> Problem description: Leave out every picture and set down, exactly, the lines below from the one holding "acting on the" up to and including the one holding "Users are requested".

> Extracted records:
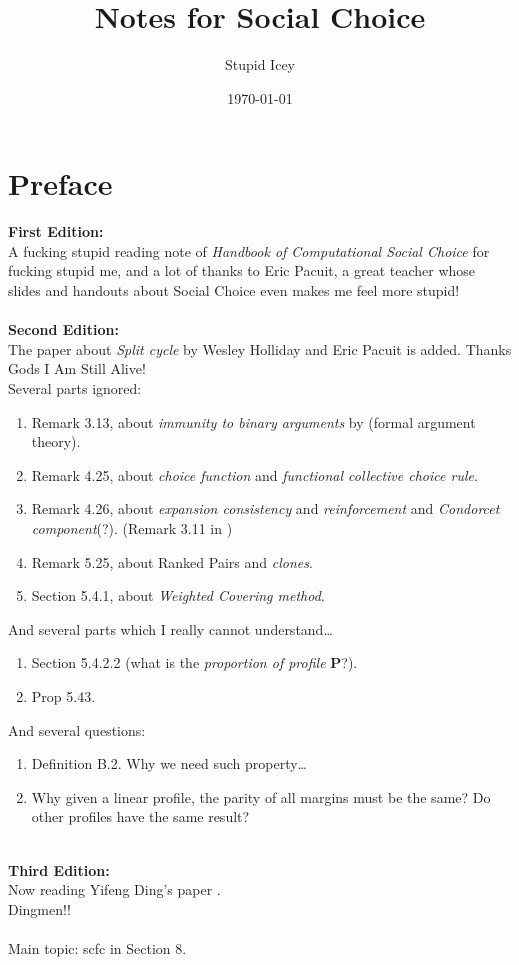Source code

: \documentclass[a4paper,12pt,oneside]{book}
\title{Notes for Social Choice}
\author{Stupid Icey}
\date{\today}
\newcommand{\profile}{\mathbf{P}}
\begin{document}
\maketitle


\chapter*{Preface}
\textbf{First Edition:}\\
A fucking stupid reading note of \textit{Handbook of Computational Social Choice} \parencite{Moulin2016} for fucking stupid me, and a lot of thanks to Eric Pacuit, a great teacher whose slides and handouts about Social Choice even makes me feel more stupid!\\
~\\
\noindent \textbf{Second Edition:}\\
The paper about \emph{Split cycle} by Wesley Holliday and Eric Pacuit \parencite{Holliday2020} is added. Thanks Gods I Am Still Alive!\\
Several parts ignored:
\begin{enumerate}
  \item Remark 3.13, about \emph{immunity to binary arguments} by \textcite{Heitzig2002} (formal argument theory).
  \item Remark 4.25, about \emph{choice function} and \emph{functional collective choice rule}.
  \item Remark 4.26, about \emph{expansion consistency} and \emph{reinforcement} and \emph{Condorcet component}(?). (Remark 3.11 in \textcite{Ding2023})
  \item Remark 5.25, about Ranked Pairs and \emph{clones}.
  \item Section 5.4.1, about \emph{Weighted Covering method}.
\end{enumerate}

\noindent And several parts which I really cannot understand\dots
\begin{enumerate}
  \item Section 5.4.2.2 (what is the \emph{proportion of profile} $\profile$?).
  \item Prop 5.43.
\end{enumerate}

\noindent And several questions:
\begin{enumerate}
  \item Definition B.2. Why we need such property\dots
  \item Why given a linear profile, the parity of all margins must be the same? Do other profiles have the same result?
\end{enumerate}
~\\
\noindent \textbf{Third Edition:}\\
Now reading Yifeng Ding's paper \parencite{Ding2023}.\\
Dingmen!!\\
~\\
Main topic: scfc in Section 8.
\end{document}
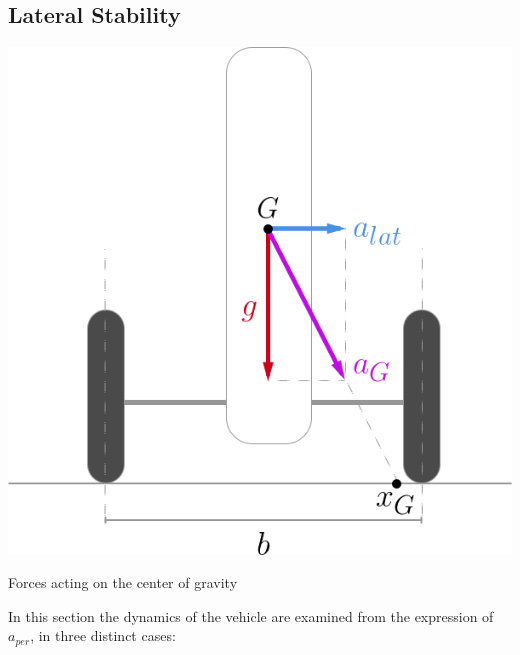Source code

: \subsection{Lateral Stability}
\begin{marginfigure}[10cm]
	\includegraphics[width=1.2\linewidth]{figs/03/stability}
	\caption{Forces acting on the center of gravity}
	\label{stability}
\end{marginfigure}
In this section the dynamics of the vehicle are examined from the expression of $a_{per}$, in three distinct cases: 
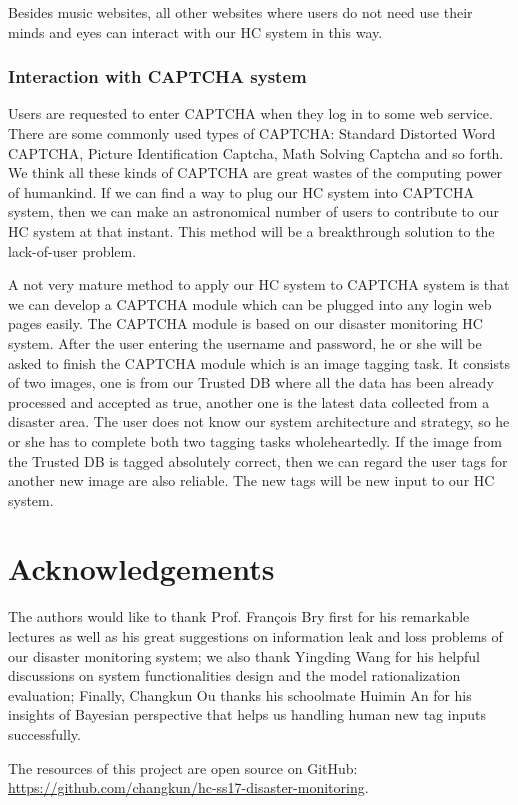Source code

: Besides music websites, all other websites where users do not need use their minds and eyes can interact with our HC system in this way.

\subsubsection{Interaction with CAPTCHA system}
Users are requested to enter CAPTCHA when they log in to some web service. There are some commonly used types of CAPTCHA: Standard Distorted Word CAPTCHA, Picture Identification Captcha, Math Solving Captcha and so forth. We think all these kinds of CAPTCHA are great wastes of the computing power of humankind. If we can find a way to plug our HC system into CAPTCHA system, then we can make an astronomical number of users to contribute to our HC system at that instant. This method will be a breakthrough solution to the lack-of-user problem.

A not very mature method to apply our HC system to CAPTCHA system is that we can develop a CAPTCHA module which can be plugged into any login web pages easily. The CAPTCHA module is based on our disaster monitoring HC system. After the user entering the username and password, he or she will be asked to finish the CAPTCHA module which is an image tagging task. It consists of two images, one is from our Trusted DB where all the data has been already processed and accepted as true, another one is the latest data collected from a disaster area. The user does not know our system architecture and strategy, so he or she has to complete both two tagging tasks wholeheartedly. If the image from the Trusted DB is tagged absolutely correct, then we can regard the user tags for another new image are also reliable. The new tags will be new input to our HC system.

\section*{Acknowledgements}
The authors would like to thank Prof. Fran\c{c}ois Bry first for his remarkable lectures as well as
his great suggestions on information leak and loss problems of our disaster monitoring system;
we also thank Yingding Wang for his helpful discussions on system functionalities design 
and the model rationalization evaluation;
Finally, Changkun Ou thanks his schoolmate Huimin An for his insights of Bayesian perspective that
helps us handling human new tag inputs successfully.

The resources of this project are open source on GitHub: \\
\url{https://github.com/changkun/hc-ss17-disaster-monitoring}.
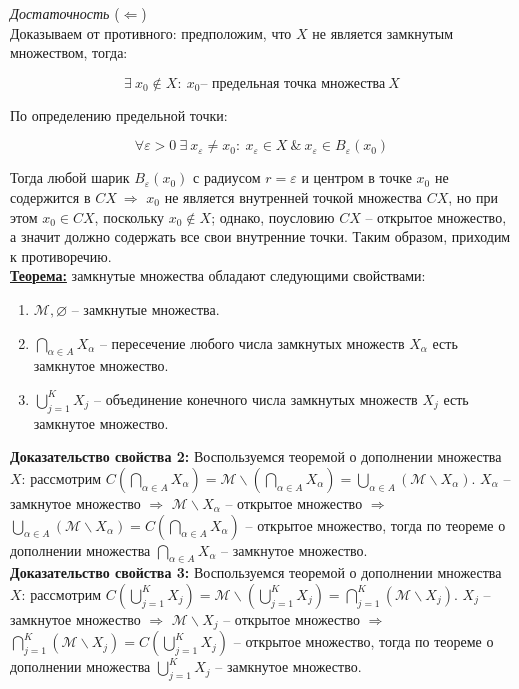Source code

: \documentclass[a4paper,12pt]{article} %
\begin{document}
\textit{Достаточность} ($\Leftarrow$)\\

Доказываем от противного: предположим, что $X$ не является замкнутым множеством, тогда:

\[ \exists ~ x_0 \notin X : ~ x_0 \text{-- предельная точка множества} ~ X \]

По определению предельной точки:

\[ \forall \varepsilon > 0 ~ \exists ~ x_{\varepsilon} \neq x_0 : ~ x_{\varepsilon} \in X ~ \& ~ x_{\varepsilon} \in B_{\varepsilon}(x_0) \]

Тогда любой шарик $B_{\varepsilon}(x_0)$ с радиусом $r = \varepsilon$ и центром в точке $x_0$ не содержится в $CX ~ \Rightarrow$ $x_0$ не является внутренней точкой множества $CX$, но при этом $x_0 \in CX$, поскольку $x_0 \notin X$; однако, поусловию $CX$ -- открытое множество, а значит должно содержать все свои внутренние точки. Таким образом, приходим к противоречию.\\

\underline{\textbf{Теорема:}} замкнутые множества обладают следующими свойствами:

\begin{enumerate}
    \item $\mathscr{M}, \varnothing$ -- замкнутые множества.
    \item $\bigcap \limits_{\alpha \in A} X_{\alpha}$ -- пересечение любого числа замкнутых множеств $X_{\alpha}$ есть замкнутое множество.
    \item $\bigcup \limits_{j = 1}^K X_j$ -- объединение конечного числа замкнутых множеств $X_j$ есть замкнутое множество.
\end{enumerate}

\textbf{Доказательство свойства 2:} Воспользуемся теоремой о дополнении множества $X$: рассмотрим $C(\bigcap \limits_{\alpha \in A} X_{\alpha}) = \mathscr{M} \backslash (\bigcap \limits_{\alpha \in A} X_{\alpha}) = \bigcup \limits_{\alpha \in A} (\mathscr{M} \backslash X_{\alpha})$. $X_{\alpha}$ -- замкнутое множество $\Rightarrow$ $\mathscr{M} \backslash X_{\alpha}$ -- открытое множество $\Rightarrow$ $\bigcup \limits_{\alpha \in A} (\mathscr{M} \backslash X_{\alpha}) = C(\bigcap \limits_{\alpha \in A} X_{\alpha})$ -- открытое множество, тогда по теореме о дополнении множества $\bigcap \limits_{\alpha \in A} X_{\alpha}$ -- замкнутое множество.\\

\textbf{Доказательство свойства 3:} Воспользуемся теоремой о дополнении множества $X$: рассмотрим $C(\bigcup \limits_{j = 1}^K X_j) = \mathscr{M} \backslash (\bigcup \limits_{j = 1}^K X_j) = \bigcap \limits_{j=1}^K (\mathscr{M} \backslash X_j)$. $X_j$ -- замкнутое множество $\Rightarrow$ $\mathscr{M} \backslash X_j$ -- открытое множество $\Rightarrow$ $\bigcap \limits_{j=1}^K (\mathscr{M} \backslash X_j) = C(\bigcup \limits_{j = 1}^K X_j)$ -- открытое множество, тогда по теореме о дополнении множества $\bigcup \limits_{j = 1}^K X_j$ -- замкнутое множество.\\
\end{document}
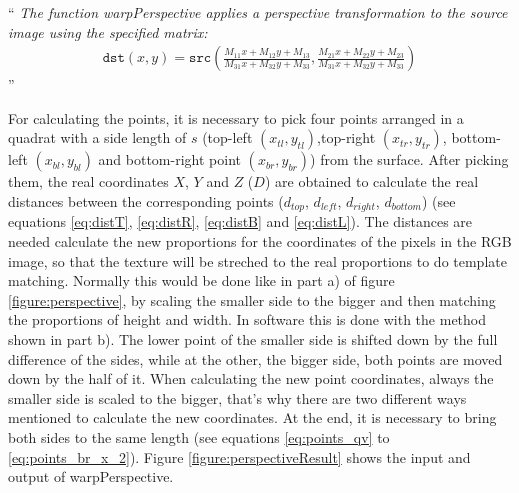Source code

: ``\textit{
The function warpPerspective applies a perspective transformation to the source image using the specified matrix:
\begin{gather}
\texttt{dst} (x,y) = \texttt{src} \left ( \frac{M_{11} x + M_{12} y + M_{13}}{M_{31} x + M_{32} y + M_{33}} , \frac{M_{21} x + M_{22} y + M_{23}}{M_{31} x + M_{32} y + M_{33}} \right ) 
\end{gather}
}''
\cite{willowgarage:opencv:warpPerspective} 

For calculating the points, it is necessary to pick four points arranged in a quadrat with a side length of $s$
(top-left $(x_{tl},y_{tl})$,top-right $(x_{tr},y_{tr})$, bottom-left $(x_{bl},y_{bl})$  and bottom-right point $(x_{br},y_{br})$) 
from the surface. 
After picking them, the real coordinates $X$, $Y$ and $Z$ ($D$) are obtained to calculate 
the real distances between the corresponding points ($d_{top}$, $d_{left}$, $d_{right}$, $d_{bottom}$)
(see equations \ref{eq:distT}, \ref{eq:distR}, \ref{eq:distB} and \vref{eq:distL}).
The distances are needed calculate the new proportions for the coordinates of the pixels in the RGB image, so that
the texture will be streched to the real proportions to do template matching. Normally this would be done like in
part a) of figure \vref{figure:perspective}, by scaling the smaller side to the bigger and then matching the proportions
of height and width. In software this is done with the method shown in part b). 
The lower point of the smaller side is shifted down by the full difference of the sides, while at the other, 
the bigger side, both points are moved down by the half of it. When calculating the new point coordinates,
always the smaller side is scaled to the bigger, that's why there are two different ways mentioned to 
calculate the new coordinates. At the end, it is necessary to bring both sides to the same length
(see equations \ref{eq:points_qv} to \vref{eq:points_br_x_2}). Figure \vref{figure:perspectiveResult}
shows the input and output of warpPerspective. 




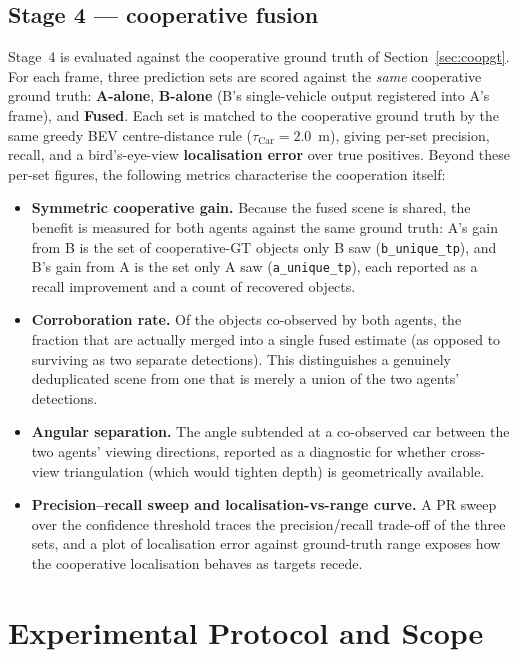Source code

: \subsection{Stage 4 --- cooperative fusion}
\label{sec:metricsfusion}

Stage~4 is evaluated against the cooperative ground truth of
Section~\ref{sec:coopgt}. For each frame, three prediction sets are scored against
the \emph{same} cooperative ground truth: \textbf{A-alone}, \textbf{B-alone} (B's
single-vehicle output registered into A's frame), and \textbf{Fused}. Each set is
matched to the cooperative ground truth by the same greedy BEV centre-distance rule
($\tau_{\text{Car}}=2.0$~m), giving per-set precision, recall, and a bird's-eye-view
\textbf{localisation error} over true positives. Beyond these per-set figures, the
following metrics characterise the cooperation itself:

\begin{itemize}[leftmargin=*,itemsep=3pt]
  \item \textbf{Symmetric cooperative gain.} Because the fused scene is shared, the
  benefit is measured for both agents against the same ground truth: A's gain from B
  is the set of cooperative-GT objects only B saw (\texttt{b\_unique\_tp}), and B's
  gain from A is the set only A saw (\texttt{a\_unique\_tp}), each reported as a
  recall improvement and a count of recovered objects.
  \item \textbf{Corroboration rate.} Of the objects co-observed by both agents, the
  fraction that are actually merged into a single fused estimate (as opposed to
  surviving as two separate detections). This distinguishes a genuinely
  deduplicated scene from one that is merely a union of the two agents' detections.
  \item \textbf{Angular separation.} The angle subtended at a co-observed car between
  the two agents' viewing directions, reported as a diagnostic for whether
  cross-view triangulation (which would tighten depth) is geometrically available.
  \item \textbf{Precision--recall sweep and localisation-vs-range curve.} A PR sweep
  over the confidence threshold traces the precision/recall trade-off of the three
  sets, and a plot of localisation error against ground-truth range exposes how the
  cooperative localisation behaves as targets recede.
\end{itemize}

\section{Experimental Protocol and Scope}
\label{sec:protocol}

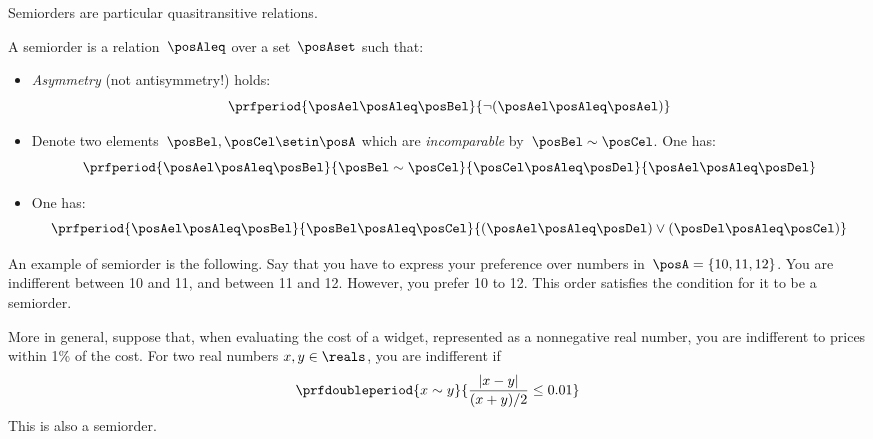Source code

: Semiorders are particular quasitransitive relations. 
\begin{definition}[Semiorder]

    A semiorder is a relation~$\posAleq$ over a set~$\posAset$ such that:
            \begin{itemize}
                \item \emph{Asymmetry} (not antisymmetry!) holds:
                    \begin{equation}
                        \prfperiod{\posAel \posAleq \posBel}{\neg(\posAel \posAleq \posAel)}
                    \end{equation}
                \item Denote two elements~$\posBel, \posCel \setin \posA$ which are \emph{incomparable} by~$\posBel \sim \posCel$.
                    One has:
                    \begin{equation}
                        \prfperiod{\posAel \posAleq \posBel}{\posBel \sim \posCel}{\posCel \posAleq \posDel}{\posAel \posAleq \posDel}
                    \end{equation}
                \item One has:
                    \begin{equation}
                        \prfperiod{\posAel \posAleq \posBel}{\posBel \posAleq \posCel}{(\posAel \posAleq \posDel) \vee (\posDel \posAleq \posCel)}
                    \end{equation}
            \end{itemize}
        
\end{definition}
\begin{example}
An example of semiorder is the following.
Say that you have to express your preference over numbers in~$\posA=\{10,11,12\}$.
You are indifferent between 10 and 11, and between 11 and 12. However, you prefer 10 to 12.
This order satisfies the condition for it to be a semiorder.

More in general, suppose that, when evaluating the cost of a widget, represented as a nonnegative real number, you are indifferent to prices within 1\% of the cost.
For two real numbers $x,y\in\reals$, you are indifferent if 
\begin{equation}
    \prfdoubleperiod{
        x \sim y 
    }{
        \frac{| x - y |}{ (x+y)/2} \leq 0.01 
    }
\end{equation}
This is also a semiorder.
\end{example}

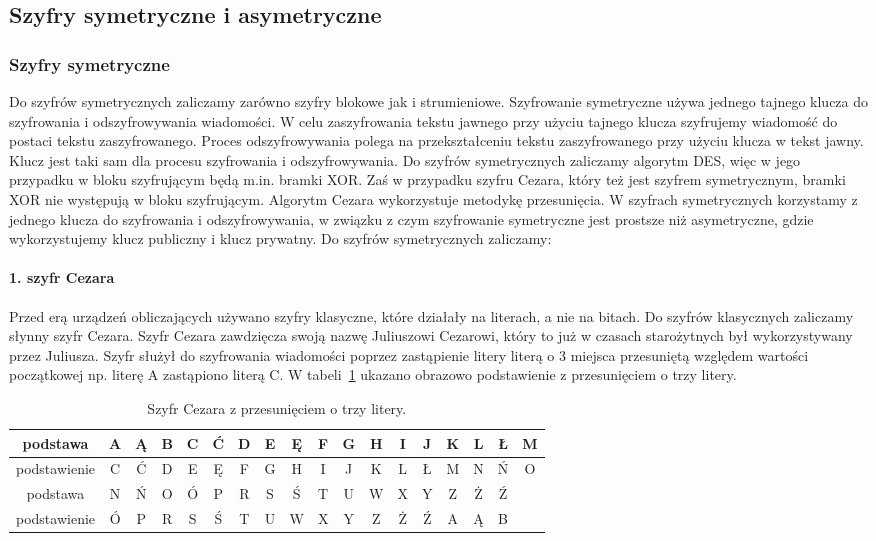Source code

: \documentclass[12p]{article}
\begin{document}
\subsection{Szyfry symetryczne i asymetryczne}

\subsubsection{Szyfry symetryczne}
\quad Do szyfrów symetrycznych zaliczamy zarówno szyfry blokowe jak i strumieniowe. Szyfrowanie symetryczne używa jednego tajnego klucza do szyfrowania i odszyfrowywania wiadomości. W celu zaszyfrowania tekstu jawnego przy użyciu tajnego klucza szyfrujemy wiadomość do postaci tekstu zaszyfrowanego. Proces odszyfrowywania polega na przekształceniu tekstu zaszyfrowanego przy użyciu klucza w tekst jawny. Klucz jest taki sam dla procesu szyfrowania i odszyfrowywania. Do szyfrów symetrycznych zaliczamy algorytm DES, więc w jego przypadku w bloku szyfrującym będą m.in. bramki XOR. Zaś w przypadku szyfru Cezara, który też jest szyfrem symetrycznym, bramki XOR nie występują w bloku szyfrującym. Algorytm Cezara wykorzystuje metodykę przesunięcia. W szyfrach symetrycznych korzystamy z jednego klucza do szyfrowania i odszyfrowywania, w związku z czym szyfrowanie symetryczne jest prostsze niż asymetryczne, gdzie wykorzystujemy klucz publiczny i klucz prywatny. Do szyfrów symetrycznych zaliczamy:


\paragraph{1. szyfr Cezara}
\quad 

Przed erą urządzeń obliczających używano szyfry klasyczne, które działały na literach, a nie na bitach. Do szyfrów klasycznych zaliczamy słynny szyfr Cezara. Szyfr Cezara zawdzięcza swoją nazwę Juliuszowi Cezarowi, który to już w czasach starożytnych był wykorzystywany przez Juliusza. Szyfr służył do szyfrowania wiadomości poprzez zastąpienie litery literą o 3 miejsca przesuniętą względem wartości początkowej np. literę A zastąpiono literą C. W tabeli~\ref{cezar} ukazano obrazowo podstawienie z przesunięciem o trzy litery.

\begin{table}[H]
\centering
\begin{tabular}{|c|c|c|c|c|c|c|c|c|c|c|c|c|c|c|c|c|c|}
\hline
podstawa & A & Ą & B & C & Ć & D & E & Ę & F & G & H & I & J & K & L & Ł & M \\
\hline 
\hline
podstawienie & C & Ć & D & E & Ę & F & G & H & I & J & K & L & Ł & M & N & Ń & O \\
\hline
\hline
podstawa & N & Ń & O & Ó & P & R & S & Ś & T & U & W & X & Y & Z & Ż & Ź & \\
\hline 
\hline
podstawienie & Ó & P & R & S & Ś & T & U & W & X & Y & Z & Ż & Ź & A & Ą & B & \\
\hline
\end{tabular}
\caption{Szyfr Cezara z przesunięciem o trzy litery.}~\label{cezar}
\end{table}
\end{document}
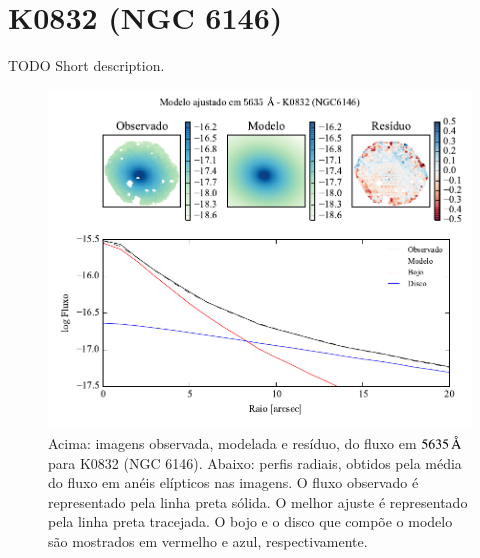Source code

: 
\section{K0832 (NGC 6146)}
\label{apendice:Decomp:K0832}

TODO Short description.

\begin{figure}
	\includegraphics[page=1]{figuras-decomp/K0832_sample006a}
	\caption[Ajuste morfológico em $5635\,\angstrom$ de K0832 (NGC 6146)]
	{Acima: imagens observada, modelada e resíduo, do fluxo em $5635\,\angstrom$
	para K0832 (NGC 6146). Abaixo: perfis radiais, obtidos pela média do fluxo em
	anéis elípticos nas imagens. O fluxo observado é representado pela linha preta
	sólida. O melhor ajuste é representado pela linha preta tracejada. O bojo e o
	disco que compõe o modelo são mostrados em vermelho e azul, respectivamente.}
	\label{fig:decompRadprof:K0832}
\end{figure}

> Final answer:
	\caption{Forces acting on the center of gravity}
	\label{stability}
\end{marginfigure}
In this section the dynamics of the vehicle are examined from the expression of $a_{per}$, in three distinct cases: 
Source code

: Besides music websites, all other websites where users do not need use their minds and eyes can interact with our HC system in this way.

\subsubsection{Interaction with CAPTCHA system}
Users are requested to enter CAPTCHA when they log in to some web service. There are some commonly used types of CAPTCHA: Standard Distorted Word CAPTCHA, Picture Identification Captcha, Math Solving Captcha and so forth. We think all these kinds of CAPTCHA are great wastes of the computing power of humankind. If we can find a way to plug our HC system into CAPTCHA system, then we can make an astronomical number of users to contribute to our HC system at that instant. This method will be a breakthrough solution to the lack-of-user problem.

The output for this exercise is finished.